Tolkien had just graduated from Oxford with a first class degree in literature when he saw his first active service at the Somme. From July 1916 until he was invalided out with trench fever at the end of October, he experienced the full relentless ghastliness of day after day of trench life under fire - the discomfort, the cold, the mud, the lice, the fear, the unspeakable horrors witnessed. He had taken comfort from the fact that he was fighting alongside his three oldest and dearest friends from his school-days - a quartet of gifted would-be-poets who hoped to become outstanding literary men. But by November, two of those friends were dead. Tolkien and the one other surviving member of their "club" were never able to rebuild a closeness shattered by the enormity of what had occurred - by the sense of total loss, the obliteration of the band of friends almost before their creative lives had begun. "I was pitched into it all, just when I was full of stuff to write, and of things to learn; and never picked it all up again." --JRR Tolkien On the Somme.

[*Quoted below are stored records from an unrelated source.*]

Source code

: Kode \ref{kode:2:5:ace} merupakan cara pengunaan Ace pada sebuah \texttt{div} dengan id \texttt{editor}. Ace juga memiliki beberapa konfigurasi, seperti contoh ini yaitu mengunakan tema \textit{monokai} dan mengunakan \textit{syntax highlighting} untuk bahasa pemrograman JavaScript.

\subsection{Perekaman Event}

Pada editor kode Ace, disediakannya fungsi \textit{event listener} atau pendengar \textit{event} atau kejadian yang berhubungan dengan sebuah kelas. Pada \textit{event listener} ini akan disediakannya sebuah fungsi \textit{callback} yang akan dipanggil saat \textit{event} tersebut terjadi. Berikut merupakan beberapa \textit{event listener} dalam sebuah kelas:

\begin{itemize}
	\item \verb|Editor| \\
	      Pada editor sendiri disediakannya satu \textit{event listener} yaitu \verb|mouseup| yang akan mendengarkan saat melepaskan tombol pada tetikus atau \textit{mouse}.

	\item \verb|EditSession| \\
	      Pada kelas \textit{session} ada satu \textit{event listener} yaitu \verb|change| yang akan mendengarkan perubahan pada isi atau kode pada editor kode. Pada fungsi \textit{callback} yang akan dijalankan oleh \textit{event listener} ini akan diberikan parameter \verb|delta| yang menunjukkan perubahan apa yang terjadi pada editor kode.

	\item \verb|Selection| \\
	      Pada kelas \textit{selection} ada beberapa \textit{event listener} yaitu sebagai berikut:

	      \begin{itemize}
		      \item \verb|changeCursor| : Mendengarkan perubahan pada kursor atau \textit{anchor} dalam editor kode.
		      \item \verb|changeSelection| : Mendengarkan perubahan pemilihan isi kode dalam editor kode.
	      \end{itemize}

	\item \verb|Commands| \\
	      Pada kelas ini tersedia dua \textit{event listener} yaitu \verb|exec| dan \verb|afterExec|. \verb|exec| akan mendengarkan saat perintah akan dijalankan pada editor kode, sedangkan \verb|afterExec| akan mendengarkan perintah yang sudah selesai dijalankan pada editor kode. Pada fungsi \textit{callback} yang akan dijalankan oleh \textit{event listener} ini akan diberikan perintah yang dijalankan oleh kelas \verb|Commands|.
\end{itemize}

Imagination is a uniquely human attribute. Freely exercised, it allows each of us to transform our everyday experience, elevating it into something more consolingly meaningful. How, then, does the human imagination cope with trauma of the kind Tolkien and his fellow-soldiers experienced in 1916? We might expect those months of unremitting horror in the trenches of the Somme to have fed into, and coloured, the ferocious battles and scenes of slaughter in Tolkien's three-part {Lord of the Rings} (begun in the 1930s), or in the Fall of Gondolin which he began writing while convalescing in the spring of 1917. Glimpses of the battlefield do occur within Tolkien's epic tapestry - Morgoth's monstrous iron dragons surely owe something to the tanks first used in combat in World War I, which terrified the horses of the cavalry. When he describes the desolation of the battlefield, strewn with the mangled corpses of friend and foe, at the end of combat, we sense that Tolkien has himself witnessed that bleak devastation.

But in the main, Tolkien's imagination swerves away from Wilfred Owen's despair, mining the depths of his own sense of waste and loss, to salvage from it emotional, spiritual and moral meaning. This imaginative determination finds its way deep into the narrative fabric of his tales of Middle Earth. In spite of the horror of total war, Tolkien chooses in his writing to focus his attention on the redemptive power of individual human action offered unconditionally as part of a common cause. Frodo Baggins is each of us aspiring to do good within modest limits. "I should like to save the Shire, if I could," says Frodo early in his quest. "Though there have been times when I thought the inhabitants too stupid and dull for words."

Tolkien's epic works are large-scale memorials to the modest struggles of ordinary people doing their best for good against the forces of inhumanity. They are a brilliantly achieved exemplar of the way the human imagination can configure a better future even in the aftermath of senseless, bloody destruction. As such they sustain and offer solace. In 1940, Tolkien spoke of how "to be caught in youth by 1914" was a "hideous" experience. "I was pitched into it all just when I was full of stuff to write, and of things to learn; and never picked it all up again." Yet his enduringly popular works - especially {the Hobbit} and {the Lord of the Rings} - have given generations of readers an Ariadne's thread for their emotional yearnings, guiding them through the labyrinth of an ordinary life - giving it shape, giving it meaning, and above all, giving them hope.?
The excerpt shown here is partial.